====== Provided material ======

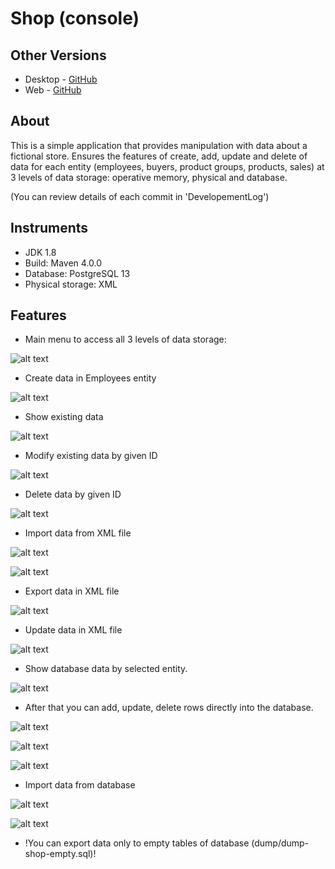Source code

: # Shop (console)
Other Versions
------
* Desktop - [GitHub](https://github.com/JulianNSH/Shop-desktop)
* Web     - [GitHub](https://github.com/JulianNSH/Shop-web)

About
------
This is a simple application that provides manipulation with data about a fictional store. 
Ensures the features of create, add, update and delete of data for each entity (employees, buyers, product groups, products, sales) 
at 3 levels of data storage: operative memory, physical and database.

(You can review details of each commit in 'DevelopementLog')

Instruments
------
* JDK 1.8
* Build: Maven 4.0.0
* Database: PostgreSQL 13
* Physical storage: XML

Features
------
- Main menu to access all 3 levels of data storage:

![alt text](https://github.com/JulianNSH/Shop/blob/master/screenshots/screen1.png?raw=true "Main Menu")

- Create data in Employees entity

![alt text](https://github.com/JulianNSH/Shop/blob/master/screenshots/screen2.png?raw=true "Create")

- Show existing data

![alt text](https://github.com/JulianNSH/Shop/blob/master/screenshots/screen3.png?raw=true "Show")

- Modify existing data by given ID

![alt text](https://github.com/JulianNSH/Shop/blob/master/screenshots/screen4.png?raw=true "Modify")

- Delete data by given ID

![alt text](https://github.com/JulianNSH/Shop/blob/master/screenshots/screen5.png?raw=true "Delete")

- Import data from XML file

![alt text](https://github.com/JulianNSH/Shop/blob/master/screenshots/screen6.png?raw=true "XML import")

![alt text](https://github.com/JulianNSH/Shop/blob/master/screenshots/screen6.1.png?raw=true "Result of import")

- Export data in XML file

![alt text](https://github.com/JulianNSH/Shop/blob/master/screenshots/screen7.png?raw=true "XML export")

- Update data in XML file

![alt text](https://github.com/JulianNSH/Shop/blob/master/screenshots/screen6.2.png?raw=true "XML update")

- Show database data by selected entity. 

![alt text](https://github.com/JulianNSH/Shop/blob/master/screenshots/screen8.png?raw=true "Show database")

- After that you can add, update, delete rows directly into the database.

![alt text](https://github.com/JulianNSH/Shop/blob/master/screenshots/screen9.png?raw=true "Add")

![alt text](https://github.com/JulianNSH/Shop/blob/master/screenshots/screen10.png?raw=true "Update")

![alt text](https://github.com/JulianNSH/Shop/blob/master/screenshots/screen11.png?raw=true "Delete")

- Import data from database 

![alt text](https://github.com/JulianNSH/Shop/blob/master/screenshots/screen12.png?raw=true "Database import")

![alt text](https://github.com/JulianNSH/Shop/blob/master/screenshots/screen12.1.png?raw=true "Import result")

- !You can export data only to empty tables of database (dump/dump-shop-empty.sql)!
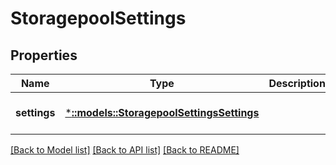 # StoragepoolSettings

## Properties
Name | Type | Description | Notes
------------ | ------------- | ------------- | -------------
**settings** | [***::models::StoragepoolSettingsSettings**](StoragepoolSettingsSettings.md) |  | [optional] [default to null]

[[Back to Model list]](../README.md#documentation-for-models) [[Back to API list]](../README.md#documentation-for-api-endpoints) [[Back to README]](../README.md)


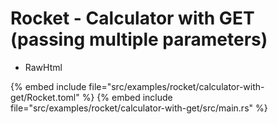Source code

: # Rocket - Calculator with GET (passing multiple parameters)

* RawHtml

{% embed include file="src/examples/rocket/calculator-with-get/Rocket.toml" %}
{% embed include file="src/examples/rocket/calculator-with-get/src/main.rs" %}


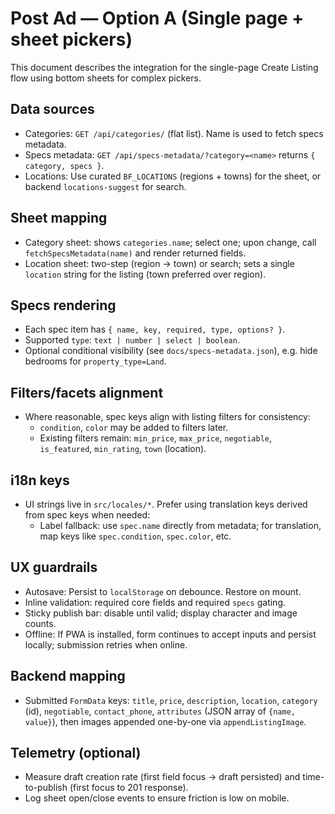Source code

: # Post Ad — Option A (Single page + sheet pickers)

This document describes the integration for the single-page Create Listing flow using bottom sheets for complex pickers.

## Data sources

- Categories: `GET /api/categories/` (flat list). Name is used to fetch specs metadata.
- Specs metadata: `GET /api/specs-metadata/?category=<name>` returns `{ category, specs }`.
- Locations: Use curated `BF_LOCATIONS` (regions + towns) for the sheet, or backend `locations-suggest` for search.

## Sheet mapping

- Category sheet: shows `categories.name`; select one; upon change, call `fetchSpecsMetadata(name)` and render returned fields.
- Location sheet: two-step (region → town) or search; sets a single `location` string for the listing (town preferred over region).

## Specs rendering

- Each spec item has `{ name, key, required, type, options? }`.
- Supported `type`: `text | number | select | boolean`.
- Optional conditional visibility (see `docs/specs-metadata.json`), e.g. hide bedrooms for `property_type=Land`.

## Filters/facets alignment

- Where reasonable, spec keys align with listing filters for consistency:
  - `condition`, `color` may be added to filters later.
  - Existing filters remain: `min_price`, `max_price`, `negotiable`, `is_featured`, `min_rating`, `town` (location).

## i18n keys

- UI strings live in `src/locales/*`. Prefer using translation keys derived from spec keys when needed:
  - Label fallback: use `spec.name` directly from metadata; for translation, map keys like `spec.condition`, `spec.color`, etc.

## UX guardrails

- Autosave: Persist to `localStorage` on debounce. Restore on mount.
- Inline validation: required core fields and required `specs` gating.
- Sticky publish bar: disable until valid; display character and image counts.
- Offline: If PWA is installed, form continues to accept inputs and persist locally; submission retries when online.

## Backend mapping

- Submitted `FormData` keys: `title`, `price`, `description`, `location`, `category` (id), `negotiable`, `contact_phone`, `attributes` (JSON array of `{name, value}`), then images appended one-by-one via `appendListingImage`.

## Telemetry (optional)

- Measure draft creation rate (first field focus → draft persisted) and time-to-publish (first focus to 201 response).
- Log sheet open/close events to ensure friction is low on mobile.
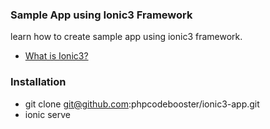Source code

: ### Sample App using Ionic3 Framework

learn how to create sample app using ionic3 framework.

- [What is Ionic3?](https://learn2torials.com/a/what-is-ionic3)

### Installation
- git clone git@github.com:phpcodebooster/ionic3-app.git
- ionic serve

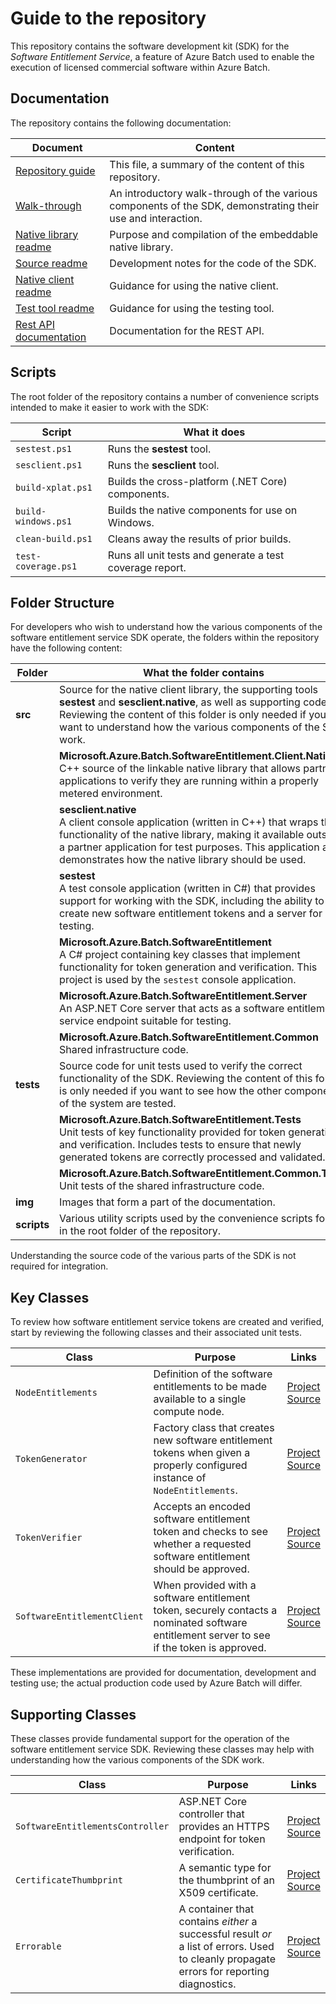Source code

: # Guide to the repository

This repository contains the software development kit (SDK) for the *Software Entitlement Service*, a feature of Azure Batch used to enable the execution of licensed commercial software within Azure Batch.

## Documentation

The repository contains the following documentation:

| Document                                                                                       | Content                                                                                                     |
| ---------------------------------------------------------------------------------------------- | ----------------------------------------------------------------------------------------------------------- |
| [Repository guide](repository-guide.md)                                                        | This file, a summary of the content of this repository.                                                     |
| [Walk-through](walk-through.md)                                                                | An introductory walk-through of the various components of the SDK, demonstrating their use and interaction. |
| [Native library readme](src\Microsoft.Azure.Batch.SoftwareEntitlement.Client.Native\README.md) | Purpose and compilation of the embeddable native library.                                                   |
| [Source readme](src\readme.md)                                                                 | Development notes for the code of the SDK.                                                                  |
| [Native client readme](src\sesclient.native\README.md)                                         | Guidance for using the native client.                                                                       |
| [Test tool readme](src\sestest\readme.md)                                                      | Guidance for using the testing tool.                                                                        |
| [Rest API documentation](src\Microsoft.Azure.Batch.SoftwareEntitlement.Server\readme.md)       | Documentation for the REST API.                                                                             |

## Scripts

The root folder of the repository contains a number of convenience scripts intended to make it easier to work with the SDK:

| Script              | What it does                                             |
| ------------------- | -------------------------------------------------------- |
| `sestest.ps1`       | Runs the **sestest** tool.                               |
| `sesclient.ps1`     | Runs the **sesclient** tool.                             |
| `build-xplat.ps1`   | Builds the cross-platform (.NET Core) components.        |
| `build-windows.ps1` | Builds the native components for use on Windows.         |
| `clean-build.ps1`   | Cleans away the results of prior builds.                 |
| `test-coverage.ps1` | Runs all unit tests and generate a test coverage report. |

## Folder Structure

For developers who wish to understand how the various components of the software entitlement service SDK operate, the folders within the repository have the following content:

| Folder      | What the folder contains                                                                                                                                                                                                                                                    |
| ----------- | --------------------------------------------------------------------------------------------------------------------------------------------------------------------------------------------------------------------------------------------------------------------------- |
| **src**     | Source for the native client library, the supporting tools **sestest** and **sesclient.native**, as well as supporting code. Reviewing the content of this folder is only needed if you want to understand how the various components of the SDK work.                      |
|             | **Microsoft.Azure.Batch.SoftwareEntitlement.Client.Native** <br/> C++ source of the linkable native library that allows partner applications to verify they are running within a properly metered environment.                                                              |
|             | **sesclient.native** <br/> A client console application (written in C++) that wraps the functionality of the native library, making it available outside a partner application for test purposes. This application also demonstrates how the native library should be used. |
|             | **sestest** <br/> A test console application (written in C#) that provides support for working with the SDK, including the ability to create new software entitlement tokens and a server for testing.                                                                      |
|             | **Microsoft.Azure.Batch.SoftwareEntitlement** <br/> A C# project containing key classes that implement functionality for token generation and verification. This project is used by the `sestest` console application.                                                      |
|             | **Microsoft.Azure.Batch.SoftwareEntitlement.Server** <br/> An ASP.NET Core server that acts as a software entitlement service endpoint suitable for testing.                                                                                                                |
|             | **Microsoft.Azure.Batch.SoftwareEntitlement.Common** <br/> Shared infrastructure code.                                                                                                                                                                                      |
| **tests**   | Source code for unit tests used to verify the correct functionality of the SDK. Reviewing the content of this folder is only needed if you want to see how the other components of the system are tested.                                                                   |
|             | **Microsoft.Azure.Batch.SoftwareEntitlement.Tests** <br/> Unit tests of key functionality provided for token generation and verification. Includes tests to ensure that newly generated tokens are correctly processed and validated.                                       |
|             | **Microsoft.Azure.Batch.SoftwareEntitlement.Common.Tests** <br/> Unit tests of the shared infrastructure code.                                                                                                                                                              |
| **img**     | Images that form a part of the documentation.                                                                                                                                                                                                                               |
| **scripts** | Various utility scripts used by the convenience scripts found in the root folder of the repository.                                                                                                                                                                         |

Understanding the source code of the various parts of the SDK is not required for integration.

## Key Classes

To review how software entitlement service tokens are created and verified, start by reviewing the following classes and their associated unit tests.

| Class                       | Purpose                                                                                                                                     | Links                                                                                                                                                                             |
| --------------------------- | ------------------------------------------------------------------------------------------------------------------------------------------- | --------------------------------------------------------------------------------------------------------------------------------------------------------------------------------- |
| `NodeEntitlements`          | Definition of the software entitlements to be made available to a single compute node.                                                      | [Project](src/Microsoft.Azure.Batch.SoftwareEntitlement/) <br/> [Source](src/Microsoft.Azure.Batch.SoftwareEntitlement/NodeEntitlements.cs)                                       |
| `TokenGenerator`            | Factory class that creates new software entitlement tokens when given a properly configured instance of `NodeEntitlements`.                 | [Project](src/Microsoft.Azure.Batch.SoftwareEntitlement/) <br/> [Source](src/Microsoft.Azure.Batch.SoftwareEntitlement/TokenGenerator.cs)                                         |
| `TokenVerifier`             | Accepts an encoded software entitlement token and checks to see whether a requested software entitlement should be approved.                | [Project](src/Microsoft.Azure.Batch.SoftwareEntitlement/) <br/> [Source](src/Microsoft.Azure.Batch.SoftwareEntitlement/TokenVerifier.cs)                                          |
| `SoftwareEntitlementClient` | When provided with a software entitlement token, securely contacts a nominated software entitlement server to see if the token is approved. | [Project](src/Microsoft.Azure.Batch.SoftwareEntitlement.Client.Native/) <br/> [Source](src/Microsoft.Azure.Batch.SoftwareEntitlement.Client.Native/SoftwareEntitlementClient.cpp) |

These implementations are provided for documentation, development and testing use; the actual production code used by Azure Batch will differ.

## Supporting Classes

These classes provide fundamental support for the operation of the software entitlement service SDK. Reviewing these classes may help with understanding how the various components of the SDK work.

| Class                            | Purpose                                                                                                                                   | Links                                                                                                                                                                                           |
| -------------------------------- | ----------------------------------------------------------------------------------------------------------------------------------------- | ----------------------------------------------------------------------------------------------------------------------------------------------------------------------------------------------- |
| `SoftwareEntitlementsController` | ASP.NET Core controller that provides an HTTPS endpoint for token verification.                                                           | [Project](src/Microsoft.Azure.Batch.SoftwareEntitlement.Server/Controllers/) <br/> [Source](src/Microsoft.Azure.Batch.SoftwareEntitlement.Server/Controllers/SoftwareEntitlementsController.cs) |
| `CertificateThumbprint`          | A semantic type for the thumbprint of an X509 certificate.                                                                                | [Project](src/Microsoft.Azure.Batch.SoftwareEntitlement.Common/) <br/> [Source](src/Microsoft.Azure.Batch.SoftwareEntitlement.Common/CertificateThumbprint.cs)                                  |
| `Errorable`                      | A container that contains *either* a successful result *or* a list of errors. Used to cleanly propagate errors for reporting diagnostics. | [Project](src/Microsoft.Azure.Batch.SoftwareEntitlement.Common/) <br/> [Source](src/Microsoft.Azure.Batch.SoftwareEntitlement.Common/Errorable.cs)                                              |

======

# Problem statement
Transcribe each line of the data above, unaltered, from the one where "<br/> A test" appears to the one where "tests of key" appears, inclusive of both.

# Problem solution
|             | **sestest** <br/> A test console application (written in C#) that provides support for working with the SDK, including the ability to create new software entitlement tokens and a server for testing.                                                                      |
|             | **Microsoft.Azure.Batch.SoftwareEntitlement** <br/> A C# project containing key classes that implement functionality for token generation and verification. This project is used by the `sestest` console application.                                                      |
|             | **Microsoft.Azure.Batch.SoftwareEntitlement.Server** <br/> An ASP.NET Core server that acts as a software entitlement service endpoint suitable for testing.                                                                                                                |
|             | **Microsoft.Azure.Batch.SoftwareEntitlement.Common** <br/> Shared infrastructure code.                                                                                                                                                                                      |
| **tests**   | Source code for unit tests used to verify the correct functionality of the SDK. Reviewing the content of this folder is only needed if you want to see how the other components of the system are tested.                                                                   |
|             | **Microsoft.Azure.Batch.SoftwareEntitlement.Tests** <br/> Unit tests of key functionality provided for token generation and verification. Includes tests to ensure that newly generated tokens are correctly processed and validated.                                       |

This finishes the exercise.